What the task requires → Copy out the entire listing below exactly, but without its pictures.

Provided data →
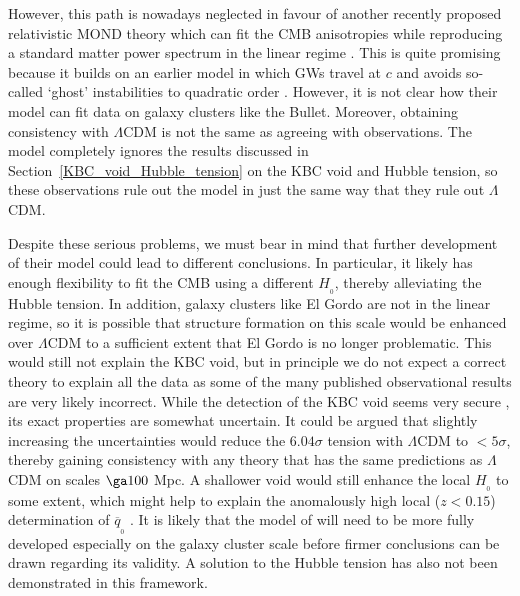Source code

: \documentclass[fleqn,usenatbib,useAMS,onecolumn]{mnras} %
\begin{document}
However, this path is nowadays neglected in favour of another recently proposed relativistic MOND theory which can fit the CMB anisotropies while reproducing a standard matter power spectrum in the linear regime \citep{Skordis_2021}. This is quite promising because it builds on an earlier model in which GWs travel at $c$ \citep{Skordis_2019} and avoids so-called `ghost' instabilities to quadratic order \citep{Skordis_2021, Skordis_2021_stability}. However, it is not clear how their model can fit data on galaxy clusters like the Bullet. Moreover, obtaining consistency with $\Lambda$CDM is not the same as agreeing with observations. The model completely ignores the results discussed in Section~\ref{KBC_void_Hubble_tension} on the KBC void and Hubble tension, so these observations rule out the \citet{Skordis_2021} model in just the same way that they rule out $\Lambda$CDM.

Despite these serious problems, we must bear in mind that further development of their model could lead to different conclusions. In particular, it likely has enough flexibility to fit the CMB using a different $H_{_0}$, thereby alleviating the Hubble tension. In addition, galaxy clusters like El Gordo are not in the linear regime, so it is possible that structure formation on this scale would be enhanced over $\Lambda$CDM to a sufficient extent that El Gordo is no longer problematic. This would still not explain the KBC void, but in principle we do not expect a correct theory to explain all the data as some of the many published observational results are very likely incorrect. While the detection of the KBC void seems very secure \citep{Wong_2022}, its exact properties are somewhat uncertain. It could be argued that slightly increasing the uncertainties would reduce the $6.04\sigma$ tension with $\Lambda$CDM \citep{Haslbauer_2020} to $<5 \sigma$, thereby gaining consistency with any theory that has the same predictions as $\Lambda$CDM on scales $\ga 100$ Mpc. A shallower void would still enhance the local $H_{_0}$ to some extent, which might help to explain the anomalously high local ($z < 0.15$) determination of $\overline{q}_{_0}$ \citep[e.g.][]{Camarena_2020a, Camarena_2020b}. It is likely that the model of \citet{Skordis_2021} will need to be more fully developed especially on the galaxy cluster scale before firmer conclusions can be drawn regarding its validity. A solution to the Hubble tension has also not been demonstrated in this framework.
\end{document}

Solution to this problem →
Source code

: \documentclass[fleqn,usenatbib,useAMS,onecolumn]{mnras} %
\begin{document}
However, this path is nowadays neglected in favour of another recently proposed relativistic MOND theory which can fit the CMB anisotropies while reproducing a standard matter power spectrum in the linear regime \citep{Skordis_2021}. This is quite promising because it builds on an earlier model in which GWs travel at $c$ \citep{Skordis_2019} and avoids so-called `ghost' instabilities to quadratic order \citep{Skordis_2021, Skordis_2021_stability}. However, it is not clear how their model can fit data on galaxy clusters like the Bullet. Moreover, obtaining consistency with $\Lambda$CDM is not the same as agreeing with observations. The model completely ignores the results discussed in Section~\ref{KBC_void_Hubble_tension} on the KBC void and Hubble tension, so these observations rule out the \citet{Skordis_2021} model in just the same way that they rule out $\Lambda$CDM.

Despite these serious problems, we must bear in mind that further development of their model could lead to different conclusions. In particular, it likely has enough flexibility to fit the CMB using a different $H_{_0}$, thereby alleviating the Hubble tension. In addition, galaxy clusters like El Gordo are not in the linear regime, so it is possible that structure formation on this scale would be enhanced over $\Lambda$CDM to a sufficient extent that El Gordo is no longer problematic. This would still not explain the KBC void, but in principle we do not expect a correct theory to explain all the data as some of the many published observational results are very likely incorrect. While the detection of the KBC void seems very secure \citep{Wong_2022}, its exact properties are somewhat uncertain. It could be argued that slightly increasing the uncertainties would reduce the $6.04\sigma$ tension with $\Lambda$CDM \citep{Haslbauer_2020} to $<5 \sigma$, thereby gaining consistency with any theory that has the same predictions as $\Lambda$CDM on scales $\ga 100$ Mpc. A shallower void would still enhance the local $H_{_0}$ to some extent, which might help to explain the anomalously high local ($z < 0.15$) determination of $\overline{q}_{_0}$ \citep[e.g.][]{Camarena_2020a, Camarena_2020b}. It is likely that the model of \citet{Skordis_2021} will need to be more fully developed especially on the galaxy cluster scale before firmer conclusions can be drawn regarding its validity. A solution to the Hubble tension has also not been demonstrated in this framework.
\end{document}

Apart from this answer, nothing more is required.